It is important to manage any work in a controlled and efficient way to successfully meet the requirements of the end-user. When you want a smooth collaboration among people. When you want all updates to be known on time. In simple words, when you want all things in place, you must know the right way to manage projects.
Managing projects is a complex process and consists of diverse topics that need to be mastered by the project manager (PM).
He is in charge of the project and must possess various skills and such PMs are high in demand. Especially when they are certified.
One of the popular certifications is PMP. PMs with PMP certification or the project management professional certification is desired in many industries across the world.
In this blog, we will see what are project management tools and how do they contribute to the project's success. Tools are used to make project management efficient, effective, simple, and easy.
1. Project Documentation
It consists of all the essential documents that are prepared for managing the project and to develop the products or services. The questions that you need to ask before you go for the actual documentation are as follows,
- What is the project about?
- What are the goals and requirements of the project?
- Has the project been done in the past?
- Is there a standard methodology that needs to be followed?
- What technology to be used?
- Who are the key resources?
- What is the budget?
- What is the schedule and timeline for the project?
- How to communicate in the project?
Once you answer the above questions you can begin the project documentations.
The essential project documents are as follows,
1. The Business case -This is the high-level document that is required to capture the project objectives, goals, and outcome of the project.
2. Project charter - This authorizes the start of the project and consists of the following elements,
- Scope of the work
- Requirements of the project
- The budget, resources, and the timeline
- Definition of the project done
- Project success factors
3. RACI - This matrix consists of the roles and responsibilities such as Who is Responsible, Who is Accountable, Who is consulted, and Who is Informed.
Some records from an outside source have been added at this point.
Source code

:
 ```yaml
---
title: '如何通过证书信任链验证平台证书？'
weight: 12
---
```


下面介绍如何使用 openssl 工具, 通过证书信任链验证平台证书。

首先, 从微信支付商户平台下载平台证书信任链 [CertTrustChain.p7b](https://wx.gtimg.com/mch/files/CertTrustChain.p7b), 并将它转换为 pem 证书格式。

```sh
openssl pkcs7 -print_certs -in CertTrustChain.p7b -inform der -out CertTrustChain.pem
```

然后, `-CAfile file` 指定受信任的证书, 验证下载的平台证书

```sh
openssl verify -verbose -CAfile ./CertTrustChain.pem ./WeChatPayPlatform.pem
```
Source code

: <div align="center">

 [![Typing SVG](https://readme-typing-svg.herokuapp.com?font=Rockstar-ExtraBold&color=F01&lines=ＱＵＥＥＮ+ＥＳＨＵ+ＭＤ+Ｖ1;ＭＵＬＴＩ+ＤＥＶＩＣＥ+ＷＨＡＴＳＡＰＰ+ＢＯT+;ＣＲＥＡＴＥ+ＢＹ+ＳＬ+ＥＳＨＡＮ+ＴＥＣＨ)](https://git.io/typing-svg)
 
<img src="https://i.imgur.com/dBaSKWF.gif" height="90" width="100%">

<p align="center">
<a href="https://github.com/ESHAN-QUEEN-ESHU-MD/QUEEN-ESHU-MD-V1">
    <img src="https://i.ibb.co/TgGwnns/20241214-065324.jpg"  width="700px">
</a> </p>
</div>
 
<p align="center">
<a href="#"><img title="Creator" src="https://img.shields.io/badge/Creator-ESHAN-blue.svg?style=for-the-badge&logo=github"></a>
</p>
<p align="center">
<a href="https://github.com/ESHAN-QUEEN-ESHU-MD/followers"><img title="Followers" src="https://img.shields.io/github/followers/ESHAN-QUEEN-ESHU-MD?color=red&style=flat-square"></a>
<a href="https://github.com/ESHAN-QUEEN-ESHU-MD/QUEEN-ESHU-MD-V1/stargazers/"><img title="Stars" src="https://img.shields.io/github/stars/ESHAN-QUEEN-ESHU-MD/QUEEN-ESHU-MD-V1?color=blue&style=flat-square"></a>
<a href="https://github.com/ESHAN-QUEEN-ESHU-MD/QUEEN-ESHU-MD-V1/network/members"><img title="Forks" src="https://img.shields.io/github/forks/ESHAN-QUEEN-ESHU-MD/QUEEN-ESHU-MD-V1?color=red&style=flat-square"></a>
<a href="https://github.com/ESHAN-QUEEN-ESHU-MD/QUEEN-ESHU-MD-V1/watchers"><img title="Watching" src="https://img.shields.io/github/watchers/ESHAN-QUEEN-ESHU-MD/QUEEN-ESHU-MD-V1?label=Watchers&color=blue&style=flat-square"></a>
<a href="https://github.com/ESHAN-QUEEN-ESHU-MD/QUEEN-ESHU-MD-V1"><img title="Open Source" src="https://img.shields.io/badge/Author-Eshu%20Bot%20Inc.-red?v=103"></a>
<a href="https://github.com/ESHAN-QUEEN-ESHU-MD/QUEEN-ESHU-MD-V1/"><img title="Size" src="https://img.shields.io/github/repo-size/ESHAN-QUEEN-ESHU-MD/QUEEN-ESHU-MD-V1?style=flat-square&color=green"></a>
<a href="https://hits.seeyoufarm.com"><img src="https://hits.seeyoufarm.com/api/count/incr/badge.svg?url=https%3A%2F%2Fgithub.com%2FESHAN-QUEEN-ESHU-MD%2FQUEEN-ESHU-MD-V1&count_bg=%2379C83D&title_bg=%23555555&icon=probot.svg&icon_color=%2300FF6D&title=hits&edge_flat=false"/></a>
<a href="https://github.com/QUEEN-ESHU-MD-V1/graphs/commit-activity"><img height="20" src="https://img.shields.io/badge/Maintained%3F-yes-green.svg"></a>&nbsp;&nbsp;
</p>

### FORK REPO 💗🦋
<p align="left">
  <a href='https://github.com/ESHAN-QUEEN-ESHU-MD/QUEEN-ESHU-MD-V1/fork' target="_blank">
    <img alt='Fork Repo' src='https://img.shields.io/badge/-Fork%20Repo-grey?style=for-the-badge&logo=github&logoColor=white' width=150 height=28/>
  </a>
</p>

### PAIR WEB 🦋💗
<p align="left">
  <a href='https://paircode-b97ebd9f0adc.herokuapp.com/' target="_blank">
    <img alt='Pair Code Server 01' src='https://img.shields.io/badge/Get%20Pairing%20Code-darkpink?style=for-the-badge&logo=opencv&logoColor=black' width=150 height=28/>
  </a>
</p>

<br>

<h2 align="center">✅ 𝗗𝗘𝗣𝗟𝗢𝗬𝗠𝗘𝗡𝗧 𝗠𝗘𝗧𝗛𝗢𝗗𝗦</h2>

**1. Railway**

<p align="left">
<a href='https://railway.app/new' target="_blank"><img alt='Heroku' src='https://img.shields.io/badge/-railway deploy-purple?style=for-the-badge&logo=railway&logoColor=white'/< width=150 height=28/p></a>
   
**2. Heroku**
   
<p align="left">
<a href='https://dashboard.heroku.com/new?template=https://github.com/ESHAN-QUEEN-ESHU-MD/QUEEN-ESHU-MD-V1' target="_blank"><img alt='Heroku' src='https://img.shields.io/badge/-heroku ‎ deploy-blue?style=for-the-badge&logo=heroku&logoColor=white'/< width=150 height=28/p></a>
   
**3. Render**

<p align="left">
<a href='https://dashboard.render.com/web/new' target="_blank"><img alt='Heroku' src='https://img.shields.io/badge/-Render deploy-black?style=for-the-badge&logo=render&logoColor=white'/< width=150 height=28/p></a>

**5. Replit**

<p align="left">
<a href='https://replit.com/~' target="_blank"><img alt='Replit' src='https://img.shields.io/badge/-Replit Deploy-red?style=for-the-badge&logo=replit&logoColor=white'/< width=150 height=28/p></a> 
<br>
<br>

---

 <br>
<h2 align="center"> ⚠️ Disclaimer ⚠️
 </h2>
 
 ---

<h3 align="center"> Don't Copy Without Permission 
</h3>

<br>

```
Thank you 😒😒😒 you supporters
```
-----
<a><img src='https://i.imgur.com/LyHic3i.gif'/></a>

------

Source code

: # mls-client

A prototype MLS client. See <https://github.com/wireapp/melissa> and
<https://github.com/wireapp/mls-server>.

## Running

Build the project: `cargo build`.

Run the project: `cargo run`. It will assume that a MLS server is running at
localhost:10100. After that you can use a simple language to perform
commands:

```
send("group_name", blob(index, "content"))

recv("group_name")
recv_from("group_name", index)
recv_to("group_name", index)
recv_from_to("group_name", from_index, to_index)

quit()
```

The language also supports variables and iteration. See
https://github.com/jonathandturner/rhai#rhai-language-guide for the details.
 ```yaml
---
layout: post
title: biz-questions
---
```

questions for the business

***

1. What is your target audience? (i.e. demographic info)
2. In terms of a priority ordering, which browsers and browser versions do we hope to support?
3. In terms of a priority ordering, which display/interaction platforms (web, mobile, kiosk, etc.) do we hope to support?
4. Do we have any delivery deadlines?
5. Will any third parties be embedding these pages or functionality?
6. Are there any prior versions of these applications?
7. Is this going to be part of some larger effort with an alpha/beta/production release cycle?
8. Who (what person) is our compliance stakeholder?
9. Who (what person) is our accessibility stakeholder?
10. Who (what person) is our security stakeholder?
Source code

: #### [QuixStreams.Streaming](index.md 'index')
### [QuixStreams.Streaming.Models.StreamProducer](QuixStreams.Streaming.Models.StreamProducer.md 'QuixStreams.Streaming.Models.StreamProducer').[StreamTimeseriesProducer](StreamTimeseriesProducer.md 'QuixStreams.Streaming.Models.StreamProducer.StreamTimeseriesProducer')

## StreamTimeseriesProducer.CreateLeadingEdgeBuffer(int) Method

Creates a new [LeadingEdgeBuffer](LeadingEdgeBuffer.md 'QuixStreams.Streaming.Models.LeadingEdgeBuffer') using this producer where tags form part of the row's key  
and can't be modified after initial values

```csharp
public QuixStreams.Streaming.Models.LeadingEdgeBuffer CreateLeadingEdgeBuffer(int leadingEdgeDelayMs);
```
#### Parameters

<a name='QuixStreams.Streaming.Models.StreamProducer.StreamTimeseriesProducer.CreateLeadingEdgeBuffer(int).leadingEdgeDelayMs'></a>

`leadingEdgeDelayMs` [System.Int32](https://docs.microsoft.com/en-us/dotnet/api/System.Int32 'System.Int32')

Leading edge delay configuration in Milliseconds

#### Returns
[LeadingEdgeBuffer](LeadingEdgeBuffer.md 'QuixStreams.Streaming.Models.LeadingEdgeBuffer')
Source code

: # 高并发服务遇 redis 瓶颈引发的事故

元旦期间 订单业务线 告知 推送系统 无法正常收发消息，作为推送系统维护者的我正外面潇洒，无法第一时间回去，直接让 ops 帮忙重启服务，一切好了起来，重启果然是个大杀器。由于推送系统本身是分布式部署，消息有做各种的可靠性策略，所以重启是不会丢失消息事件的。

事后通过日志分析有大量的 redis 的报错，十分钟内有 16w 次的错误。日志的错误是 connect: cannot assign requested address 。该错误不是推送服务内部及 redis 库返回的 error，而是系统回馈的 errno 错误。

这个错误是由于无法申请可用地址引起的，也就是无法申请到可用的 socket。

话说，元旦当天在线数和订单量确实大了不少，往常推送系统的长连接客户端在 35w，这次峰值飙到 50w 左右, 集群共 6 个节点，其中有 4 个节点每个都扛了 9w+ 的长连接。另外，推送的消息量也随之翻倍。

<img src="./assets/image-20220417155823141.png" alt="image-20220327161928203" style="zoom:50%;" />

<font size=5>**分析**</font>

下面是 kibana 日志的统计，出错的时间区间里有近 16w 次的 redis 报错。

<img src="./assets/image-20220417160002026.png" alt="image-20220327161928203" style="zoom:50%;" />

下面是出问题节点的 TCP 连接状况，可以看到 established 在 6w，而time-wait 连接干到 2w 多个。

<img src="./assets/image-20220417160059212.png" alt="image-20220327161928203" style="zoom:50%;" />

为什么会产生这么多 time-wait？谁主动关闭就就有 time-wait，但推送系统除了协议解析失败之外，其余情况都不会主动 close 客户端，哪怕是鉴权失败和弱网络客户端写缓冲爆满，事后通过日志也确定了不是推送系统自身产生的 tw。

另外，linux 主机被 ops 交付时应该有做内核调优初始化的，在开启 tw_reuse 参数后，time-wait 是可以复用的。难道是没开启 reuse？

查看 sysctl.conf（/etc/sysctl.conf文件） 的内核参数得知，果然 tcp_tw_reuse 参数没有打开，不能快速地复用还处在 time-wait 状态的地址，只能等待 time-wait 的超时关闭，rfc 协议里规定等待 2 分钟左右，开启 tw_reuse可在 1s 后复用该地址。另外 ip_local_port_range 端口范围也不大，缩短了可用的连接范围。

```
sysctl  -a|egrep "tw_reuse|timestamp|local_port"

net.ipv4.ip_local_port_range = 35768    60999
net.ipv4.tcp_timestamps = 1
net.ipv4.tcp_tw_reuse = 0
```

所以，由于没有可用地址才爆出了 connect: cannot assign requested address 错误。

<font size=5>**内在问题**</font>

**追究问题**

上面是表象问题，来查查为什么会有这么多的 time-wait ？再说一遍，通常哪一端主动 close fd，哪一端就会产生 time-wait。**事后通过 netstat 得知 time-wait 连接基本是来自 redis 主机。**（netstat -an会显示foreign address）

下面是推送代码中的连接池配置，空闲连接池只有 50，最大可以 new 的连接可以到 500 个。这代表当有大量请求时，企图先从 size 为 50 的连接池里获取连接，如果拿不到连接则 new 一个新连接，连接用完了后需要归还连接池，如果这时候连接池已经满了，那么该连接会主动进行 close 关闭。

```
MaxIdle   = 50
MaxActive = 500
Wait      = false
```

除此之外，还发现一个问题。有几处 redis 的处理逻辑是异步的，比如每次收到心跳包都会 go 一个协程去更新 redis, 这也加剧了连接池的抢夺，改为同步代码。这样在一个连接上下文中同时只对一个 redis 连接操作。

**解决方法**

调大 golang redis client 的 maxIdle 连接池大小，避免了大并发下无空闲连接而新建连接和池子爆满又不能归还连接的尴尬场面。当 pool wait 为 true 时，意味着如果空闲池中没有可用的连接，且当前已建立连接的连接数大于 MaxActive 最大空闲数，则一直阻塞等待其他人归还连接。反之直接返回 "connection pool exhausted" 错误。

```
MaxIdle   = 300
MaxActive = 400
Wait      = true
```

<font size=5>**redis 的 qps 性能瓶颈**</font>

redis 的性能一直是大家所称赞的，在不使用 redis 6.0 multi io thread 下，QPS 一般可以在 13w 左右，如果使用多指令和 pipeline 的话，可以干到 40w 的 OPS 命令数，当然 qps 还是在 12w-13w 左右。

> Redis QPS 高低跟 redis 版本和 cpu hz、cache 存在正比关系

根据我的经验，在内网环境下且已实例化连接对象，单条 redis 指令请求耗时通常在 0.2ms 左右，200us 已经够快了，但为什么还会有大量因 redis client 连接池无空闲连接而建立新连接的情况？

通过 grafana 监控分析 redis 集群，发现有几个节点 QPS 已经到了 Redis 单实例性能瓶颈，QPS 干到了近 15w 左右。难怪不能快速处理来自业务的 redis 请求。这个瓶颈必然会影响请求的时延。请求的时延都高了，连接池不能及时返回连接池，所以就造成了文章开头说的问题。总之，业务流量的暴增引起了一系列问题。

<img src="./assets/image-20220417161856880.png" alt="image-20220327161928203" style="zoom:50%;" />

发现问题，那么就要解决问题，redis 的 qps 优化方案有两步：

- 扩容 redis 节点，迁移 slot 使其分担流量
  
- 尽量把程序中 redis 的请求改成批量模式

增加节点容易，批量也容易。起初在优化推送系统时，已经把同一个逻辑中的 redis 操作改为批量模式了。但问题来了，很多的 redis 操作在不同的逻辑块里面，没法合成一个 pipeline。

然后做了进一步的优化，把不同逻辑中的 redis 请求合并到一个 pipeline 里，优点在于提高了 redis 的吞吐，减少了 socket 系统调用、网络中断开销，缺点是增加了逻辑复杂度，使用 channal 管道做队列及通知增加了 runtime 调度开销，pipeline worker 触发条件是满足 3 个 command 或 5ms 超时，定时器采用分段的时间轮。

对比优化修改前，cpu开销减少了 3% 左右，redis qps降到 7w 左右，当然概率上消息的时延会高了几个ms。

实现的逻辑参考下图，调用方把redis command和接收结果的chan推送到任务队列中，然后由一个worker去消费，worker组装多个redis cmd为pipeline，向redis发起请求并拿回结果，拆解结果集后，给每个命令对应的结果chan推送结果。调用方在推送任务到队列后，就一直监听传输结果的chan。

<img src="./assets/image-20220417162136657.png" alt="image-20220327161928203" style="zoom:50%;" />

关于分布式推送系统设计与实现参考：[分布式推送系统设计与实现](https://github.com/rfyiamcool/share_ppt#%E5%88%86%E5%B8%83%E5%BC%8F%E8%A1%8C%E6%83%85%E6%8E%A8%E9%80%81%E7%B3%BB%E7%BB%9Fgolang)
This document helps in distributing the workload and increase the efficiency
4. Risks and Issues Log - This consists of risks which are called the log risk register, and issues logged in the issues log register.
5. WBS - This consists of the project plan, resource management, and detailed tasks and activities listed which prevents project scope creep. The goals and objectives are broken down into individual tasks and activities.
6. Project Communications Plan – To whom the communication of the progress of the project must go to, the issues, and how changes are communicated. All the stakeholders are communicated about the progress so that all are aware of what is happening in the project
7. Change Request Management -Change management is a complex process and needs approval from the change management committee. The change request is initiated by the project manager and the changelog must be sufficiently documented, communicated, and understood by all the parties. You can also become a professional PM with the project management professional certification.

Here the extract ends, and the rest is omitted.